● WHAT TO PRODUCE
The entries are to be returned exactly as written.

____

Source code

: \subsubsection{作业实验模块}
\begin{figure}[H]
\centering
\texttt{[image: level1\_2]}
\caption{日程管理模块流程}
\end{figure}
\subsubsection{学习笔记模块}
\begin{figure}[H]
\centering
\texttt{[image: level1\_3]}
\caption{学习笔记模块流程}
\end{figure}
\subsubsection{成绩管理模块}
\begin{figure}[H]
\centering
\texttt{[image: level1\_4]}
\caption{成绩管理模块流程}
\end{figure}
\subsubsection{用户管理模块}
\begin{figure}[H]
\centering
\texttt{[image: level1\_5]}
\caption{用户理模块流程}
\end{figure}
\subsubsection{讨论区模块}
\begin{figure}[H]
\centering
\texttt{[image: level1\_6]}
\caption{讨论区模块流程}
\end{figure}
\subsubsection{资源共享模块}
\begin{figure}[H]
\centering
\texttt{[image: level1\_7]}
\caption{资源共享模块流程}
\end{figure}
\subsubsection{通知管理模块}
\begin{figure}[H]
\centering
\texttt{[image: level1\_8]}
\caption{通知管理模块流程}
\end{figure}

____

● WRITTEN REPLY
Source code

: \subsubsection{作业实验模块}
\begin{figure}[H]
\centering
\texttt{[image: level1\_2]}
\caption{日程管理模块流程}
\end{figure}
\subsubsection{学习笔记模块}
\begin{figure}[H]
\centering
\texttt{[image: level1\_3]}
\caption{学习笔记模块流程}
\end{figure}
\subsubsection{成绩管理模块}
\begin{figure}[H]
\centering
\texttt{[image: level1\_4]}
\caption{成绩管理模块流程}
\end{figure}
\subsubsection{用户管理模块}
\begin{figure}[H]
\centering
\texttt{[image: level1\_5]}
\caption{用户理模块流程}
\end{figure}
\subsubsection{讨论区模块}
\begin{figure}[H]
\centering
\texttt{[image: level1\_6]}
\caption{讨论区模块流程}
\end{figure}
\subsubsection{资源共享模块}
\begin{figure}[H]
\centering
\texttt{[image: level1\_7]}
\caption{资源共享模块流程}
\end{figure}
\subsubsection{通知管理模块}
\begin{figure}[H]
\centering
\texttt{[image: level1\_8]}
\caption{通知管理模块流程}
\end{figure}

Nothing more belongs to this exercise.